Consistency is a key. Many restaurants can offer a fine, even impressive meal—but can they do it on a consistent basis? This is very important when we consider a restaurant for a star award, and it is the reason why we return to the same establishment several times.
Do restaurant staff every suspect you’re a Michelin inspector?
We certainly strive for anonymity by dining as regular customers and paying our full bill since anonymity is paramount for the inspectors and the Michelin Red Guide process.

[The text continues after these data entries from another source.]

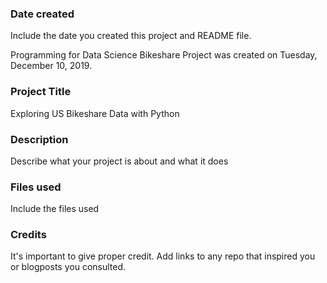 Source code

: ### Date created
Include the date you created this project and README file.

Programming for Data Science Bikeshare Project was created on Tuesday, December 10, 2019.

### Project Title
Exploring US Bikeshare Data with Python

### Description
Describe what your project is about and what it does

### Files used
Include the files used

### Credits
It's important to give proper credit. Add links to any repo that inspired you or blogposts you consulted.
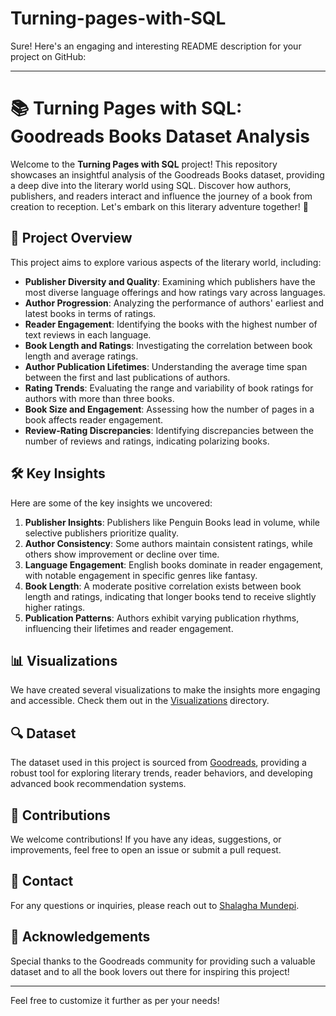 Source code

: # Turning-pages-with-SQL
Sure! Here's an engaging and interesting README description for your project on GitHub:

---

# 📚 Turning Pages with SQL: Goodreads Books Dataset Analysis

Welcome to the **Turning Pages with SQL** project! This repository showcases an insightful analysis of the Goodreads Books dataset, providing a deep dive into the literary world using SQL. Discover how authors, publishers, and readers interact and influence the journey of a book from creation to reception. Let's embark on this literary adventure together! 🌟

## 📖 Project Overview

This project aims to explore various aspects of the literary world, including:
- **Publisher Diversity and Quality**: Examining which publishers have the most diverse language offerings and how ratings vary across languages.
- **Author Progression**: Analyzing the performance of authors' earliest and latest books in terms of ratings.
- **Reader Engagement**: Identifying the books with the highest number of text reviews in each language.
- **Book Length and Ratings**: Investigating the correlation between book length and average ratings.
- **Author Publication Lifetimes**: Understanding the average time span between the first and last publications of authors.
- **Rating Trends**: Evaluating the range and variability of book ratings for authors with more than three books.
- **Book Size and Engagement**: Assessing how the number of pages in a book affects reader engagement.
- **Review-Rating Discrepancies**: Identifying discrepancies between the number of reviews and ratings, indicating polarizing books.

## 🛠️ Key Insights

Here are some of the key insights we uncovered:
1. **Publisher Insights**: Publishers like Penguin Books lead in volume, while selective publishers prioritize quality.
2. **Author Consistency**: Some authors maintain consistent ratings, while others show improvement or decline over time.
3. **Language Engagement**: English books dominate in reader engagement, with notable engagement in specific genres like fantasy.
4. **Book Length**: A moderate positive correlation exists between book length and ratings, indicating that longer books tend to receive slightly higher ratings.
5. **Publication Patterns**: Authors exhibit varying publication rhythms, influencing their lifetimes and reader engagement.

## 📊 Visualizations

We have created several visualizations to make the insights more engaging and accessible. Check them out in the [Visualizations](visualizations) directory.

## 🔍 Dataset

The dataset used in this project is sourced from [Goodreads](https://www.kaggle.com/datasets), providing a robust tool for exploring literary trends, reader behaviors, and developing advanced book recommendation systems.

## 🤝 Contributions

We welcome contributions! If you have any ideas, suggestions, or improvements, feel free to open an issue or submit a pull request.

## 📧 Contact

For any questions or inquiries, please reach out to [Shalagha Mundepi](mailto:shalagha.mundepi@gmail.com).

## 🌟 Acknowledgements

Special thanks to the Goodreads community for providing such a valuable dataset and to all the book lovers out there for inspiring this project!

---

Feel free to customize it further as per your needs!
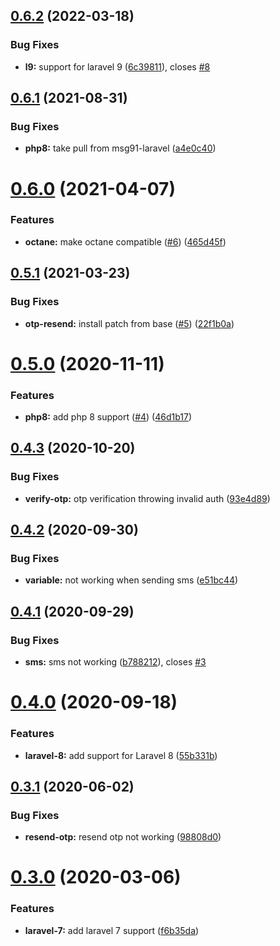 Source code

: ## [0.6.2](https://github.com/craftsys/msg91-laravel-notification-channel/compare/v0.6.1...v0.6.2) (2022-03-18)


### Bug Fixes

* **l9:** support for laravel 9 ([6c39811](https://github.com/craftsys/msg91-laravel-notification-channel/commit/6c39811730523067c7054c55b60dc0ef2acbd6fd)), closes [#8](https://github.com/craftsys/msg91-laravel-notification-channel/issues/8)

## [0.6.1](https://github.com/craftsys/msg91-laravel-notification-channel/compare/v0.6.0...v0.6.1) (2021-08-31)


### Bug Fixes

* **php8:** take pull from msg91-laravel ([a4e0c40](https://github.com/craftsys/msg91-laravel-notification-channel/commit/a4e0c403ad4880613513c8c3df38feb80427a621))

# [0.6.0](https://github.com/craftsys/msg91-laravel-notification-channel/compare/v0.5.1...v0.6.0) (2021-04-07)


### Features

* **octane:** make octane compatible ([#6](https://github.com/craftsys/msg91-laravel-notification-channel/issues/6)) ([465d45f](https://github.com/craftsys/msg91-laravel-notification-channel/commit/465d45f7634542c6ebdb09640f0a122c8afa0ec7))

## [0.5.1](https://github.com/craftsys/msg91-laravel-notification-channel/compare/v0.5.0...v0.5.1) (2021-03-23)


### Bug Fixes

* **otp-resend:** install patch from base ([#5](https://github.com/craftsys/msg91-laravel-notification-channel/issues/5)) ([22f1b0a](https://github.com/craftsys/msg91-laravel-notification-channel/commit/22f1b0a763daf8ddce8502b1edca2c6537286470))

# [0.5.0](https://github.com/craftsys/msg91-laravel-notification-channel/compare/v0.4.3...v0.5.0) (2020-11-11)


### Features

* **php8:** add php 8 support ([#4](https://github.com/craftsys/msg91-laravel-notification-channel/issues/4)) ([46d1b17](https://github.com/craftsys/msg91-laravel-notification-channel/commit/46d1b17921a4e9a1a7e5133448f96f1c16c2c0a8))

## [0.4.3](https://github.com/craftsys/msg91-laravel-notification-channel/compare/v0.4.2...v0.4.3) (2020-10-20)


### Bug Fixes

* **verify-otp:** otp verification throwing invalid auth ([93e4d89](https://github.com/craftsys/msg91-laravel-notification-channel/commit/93e4d89fd454c20a35b034ae951ad6ab48e5159e))

## [0.4.2](https://github.com/craftsys/msg91-laravel-notification-channel/compare/v0.4.1...v0.4.2) (2020-09-30)


### Bug Fixes

* **variable:** not working when sending sms ([e51bc44](https://github.com/craftsys/msg91-laravel-notification-channel/commit/e51bc44771dbb0a9afd131db016c70e23312fef5))

## [0.4.1](https://github.com/craftsys/msg91-laravel-notification-channel/compare/v0.4.0...v0.4.1) (2020-09-29)


### Bug Fixes

* **sms:** sms not working ([b788212](https://github.com/craftsys/msg91-laravel-notification-channel/commit/b788212e6f0139c9315855e866f83b94f18e57d6)), closes [#3](https://github.com/craftsys/msg91-laravel-notification-channel/issues/3)

# [0.4.0](https://github.com/craftsys/msg91-laravel-notification-channel/compare/v0.3.1...v0.4.0) (2020-09-18)


### Features

* **laravel-8:** add support for Laravel 8 ([55b331b](https://github.com/craftsys/msg91-laravel-notification-channel/commit/55b331b021c4d0119d96689382d1c9b7bad13ae8))

## [0.3.1](https://github.com/craftsys/msg91-laravel-notification-channel/compare/v0.3.0...v0.3.1) (2020-06-02)


### Bug Fixes

* **resend-otp:** resend otp not working ([98808d0](https://github.com/craftsys/msg91-laravel-notification-channel/commit/98808d0dcfedf11bcfb3db8023b046358ac3ed49))

# [0.3.0](https://github.com/craftsys/msg91-laravel-notification-channel/compare/v0.2.0...v0.3.0) (2020-03-06)


### Features

* **laravel-7:** add laravel 7 support ([f6b35da](https://github.com/craftsys/msg91-laravel-notification-channel/commit/f6b35daf5a51e00dbb4bb97fe4093c3dadaf8dd7))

We dress appropriately for the setting, we dine with a colleague when it is warranted and we never make a big show of our presence.

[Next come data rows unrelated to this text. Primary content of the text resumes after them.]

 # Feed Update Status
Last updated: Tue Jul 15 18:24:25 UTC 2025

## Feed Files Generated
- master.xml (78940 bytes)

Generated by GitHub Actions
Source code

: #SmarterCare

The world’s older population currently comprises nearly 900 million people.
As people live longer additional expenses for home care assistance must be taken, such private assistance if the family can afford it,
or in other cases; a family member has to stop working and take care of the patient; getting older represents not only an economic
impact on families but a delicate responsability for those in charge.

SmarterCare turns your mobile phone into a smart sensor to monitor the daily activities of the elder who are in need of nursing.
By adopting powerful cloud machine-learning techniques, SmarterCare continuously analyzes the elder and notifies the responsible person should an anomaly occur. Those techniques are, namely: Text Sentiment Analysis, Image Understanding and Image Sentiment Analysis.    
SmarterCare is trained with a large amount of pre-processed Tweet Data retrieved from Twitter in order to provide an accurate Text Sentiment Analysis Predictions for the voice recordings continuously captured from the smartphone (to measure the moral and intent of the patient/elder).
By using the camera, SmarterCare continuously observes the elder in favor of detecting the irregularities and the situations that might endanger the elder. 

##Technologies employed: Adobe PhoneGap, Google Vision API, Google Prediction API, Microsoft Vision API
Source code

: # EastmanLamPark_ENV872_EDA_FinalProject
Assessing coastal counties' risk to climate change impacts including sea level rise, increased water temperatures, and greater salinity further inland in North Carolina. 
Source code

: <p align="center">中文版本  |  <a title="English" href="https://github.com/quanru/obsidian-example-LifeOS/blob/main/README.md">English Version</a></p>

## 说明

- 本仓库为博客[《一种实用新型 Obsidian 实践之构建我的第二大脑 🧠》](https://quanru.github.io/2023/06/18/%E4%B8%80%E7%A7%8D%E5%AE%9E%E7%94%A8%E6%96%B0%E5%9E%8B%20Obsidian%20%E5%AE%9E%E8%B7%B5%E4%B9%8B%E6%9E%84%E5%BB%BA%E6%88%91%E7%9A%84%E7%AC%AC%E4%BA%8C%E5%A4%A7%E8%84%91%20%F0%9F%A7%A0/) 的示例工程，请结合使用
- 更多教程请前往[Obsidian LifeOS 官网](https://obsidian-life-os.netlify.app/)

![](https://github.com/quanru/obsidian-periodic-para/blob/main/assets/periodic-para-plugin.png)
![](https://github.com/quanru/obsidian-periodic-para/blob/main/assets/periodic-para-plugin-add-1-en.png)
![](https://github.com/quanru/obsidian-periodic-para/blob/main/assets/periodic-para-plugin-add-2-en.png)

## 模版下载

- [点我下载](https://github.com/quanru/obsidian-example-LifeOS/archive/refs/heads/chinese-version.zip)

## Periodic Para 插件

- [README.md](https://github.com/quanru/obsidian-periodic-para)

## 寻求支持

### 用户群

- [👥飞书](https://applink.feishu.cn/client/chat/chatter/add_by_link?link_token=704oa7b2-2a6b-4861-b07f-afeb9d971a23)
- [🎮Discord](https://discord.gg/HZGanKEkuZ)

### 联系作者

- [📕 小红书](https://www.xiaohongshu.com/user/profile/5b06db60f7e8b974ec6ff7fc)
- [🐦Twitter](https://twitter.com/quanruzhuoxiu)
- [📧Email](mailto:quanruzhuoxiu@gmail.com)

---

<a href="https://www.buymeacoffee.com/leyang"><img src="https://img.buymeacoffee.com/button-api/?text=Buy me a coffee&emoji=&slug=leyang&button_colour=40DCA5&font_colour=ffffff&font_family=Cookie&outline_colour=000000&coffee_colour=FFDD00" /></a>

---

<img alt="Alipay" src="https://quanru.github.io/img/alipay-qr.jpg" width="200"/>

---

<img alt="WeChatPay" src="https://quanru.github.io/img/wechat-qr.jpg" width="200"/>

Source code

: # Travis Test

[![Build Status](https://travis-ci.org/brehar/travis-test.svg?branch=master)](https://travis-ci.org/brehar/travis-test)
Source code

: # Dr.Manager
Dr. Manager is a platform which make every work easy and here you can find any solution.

How do you ensure no one suspects you’re an inspector?
I probably shouldn't comment on this so we can all continue to remain undercover.
Do you take photos of the food when dining?
Photography has become increasing important for us, for social media and other outlets, so we do take pictures of our food. But nowadays, who doesn't?
Do you have a crazy, whimsical travel schedule?
The U.S. team is currently responsible for covering four markets, so travel is a large component of the inspector position. There are times of the year when we are on the road for three weeks out of the month. Whether in our home market or on the road, the process is the same, as per our global standards—we are dining out twice a day while attending to our responsibilities like planning and research.
Do you order the entire menu when inspecting?
We always order three courses—an appetizer, an entrée and dessert—when dining. We try to pick items that are the best representation of the menu/concept/chef's talents. I’d never order the roasted chicken at a steakhouse, for example. Another example would be if a Thai restaurant specializes in the cuisine of the North, then those are the items that will be the focus of my meal.
What kinds of questions do you typically ask?
I find that it's helpful to ask a server for their favorite items. I'm often surprised by the honesty that question provokes. Other than that, I try not to ask too many (if any other) questions. However, asking about the components of a sauce, or the specifics of a complicated garnish, is helpful
What are some indicators of a meal that doesn’t meet Michelin star standards?
Cooking that displays careful attention to detail is vital when an establishment is under consideration for a star award. Is the food served at the appropriate temperature? Is it accurately and enjoyably seasoned? Is the quality of the products used excellent? Is the presentation enticing? And does the meal meet all these criteria for a star award when a different inspector returns months later?
What is the most rewarding part of being a Michelin inspector?
Bringing global recognition to chefs for their talent and ability is one of greatest rewards of this very interesting job.